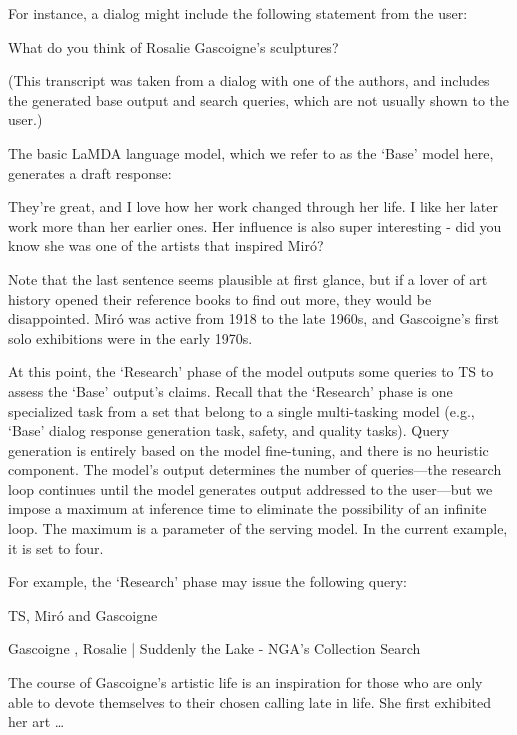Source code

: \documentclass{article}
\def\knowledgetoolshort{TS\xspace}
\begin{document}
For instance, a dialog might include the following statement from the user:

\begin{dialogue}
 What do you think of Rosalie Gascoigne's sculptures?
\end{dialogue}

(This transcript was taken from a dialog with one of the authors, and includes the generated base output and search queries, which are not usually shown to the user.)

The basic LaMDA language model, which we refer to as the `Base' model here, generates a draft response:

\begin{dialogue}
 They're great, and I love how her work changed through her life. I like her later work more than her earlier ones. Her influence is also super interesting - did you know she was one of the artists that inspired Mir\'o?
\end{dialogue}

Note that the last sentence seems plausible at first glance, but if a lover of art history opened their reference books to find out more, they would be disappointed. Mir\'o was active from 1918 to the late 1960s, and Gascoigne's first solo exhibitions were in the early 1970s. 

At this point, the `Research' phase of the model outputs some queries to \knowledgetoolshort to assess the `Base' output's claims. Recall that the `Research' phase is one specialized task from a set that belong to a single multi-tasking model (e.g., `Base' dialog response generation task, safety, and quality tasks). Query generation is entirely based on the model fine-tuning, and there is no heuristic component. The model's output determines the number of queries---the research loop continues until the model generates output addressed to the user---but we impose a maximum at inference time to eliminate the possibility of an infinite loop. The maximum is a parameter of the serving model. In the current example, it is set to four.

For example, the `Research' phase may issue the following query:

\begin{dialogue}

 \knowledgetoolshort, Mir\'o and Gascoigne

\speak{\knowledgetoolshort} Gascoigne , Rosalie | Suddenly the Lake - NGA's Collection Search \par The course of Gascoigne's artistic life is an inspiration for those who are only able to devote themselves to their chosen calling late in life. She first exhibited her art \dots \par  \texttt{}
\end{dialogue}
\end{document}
* * *
Set out, exactly as written, the lines from the line with "Note that the" to the last line of the records, inclusive, and only those lines.

Result -
Note that the last sentence seems plausible at first glance, but if a lover of art history opened their reference books to find out more, they would be disappointed. Mir\'o was active from 1918 to the late 1960s, and Gascoigne's first solo exhibitions were in the early 1970s. 

At this point, the `Research' phase of the model outputs some queries to \knowledgetoolshort to assess the `Base' output's claims. Recall that the `Research' phase is one specialized task from a set that belong to a single multi-tasking model (e.g., `Base' dialog response generation task, safety, and quality tasks). Query generation is entirely based on the model fine-tuning, and there is no heuristic component. The model's output determines the number of queries---the research loop continues until the model generates output addressed to the user---but we impose a maximum at inference time to eliminate the possibility of an infinite loop. The maximum is a parameter of the serving model. In the current example, it is set to four.

For example, the `Research' phase may issue the following query:

\begin{dialogue}

 \knowledgetoolshort, Mir\'o and Gascoigne

\speak{\knowledgetoolshort} Gascoigne , Rosalie | Suddenly the Lake - NGA's Collection Search \par The course of Gascoigne's artistic life is an inspiration for those who are only able to devote themselves to their chosen calling late in life. She first exhibited her art \dots \par  \texttt{}
\end{dialogue}
\end{document}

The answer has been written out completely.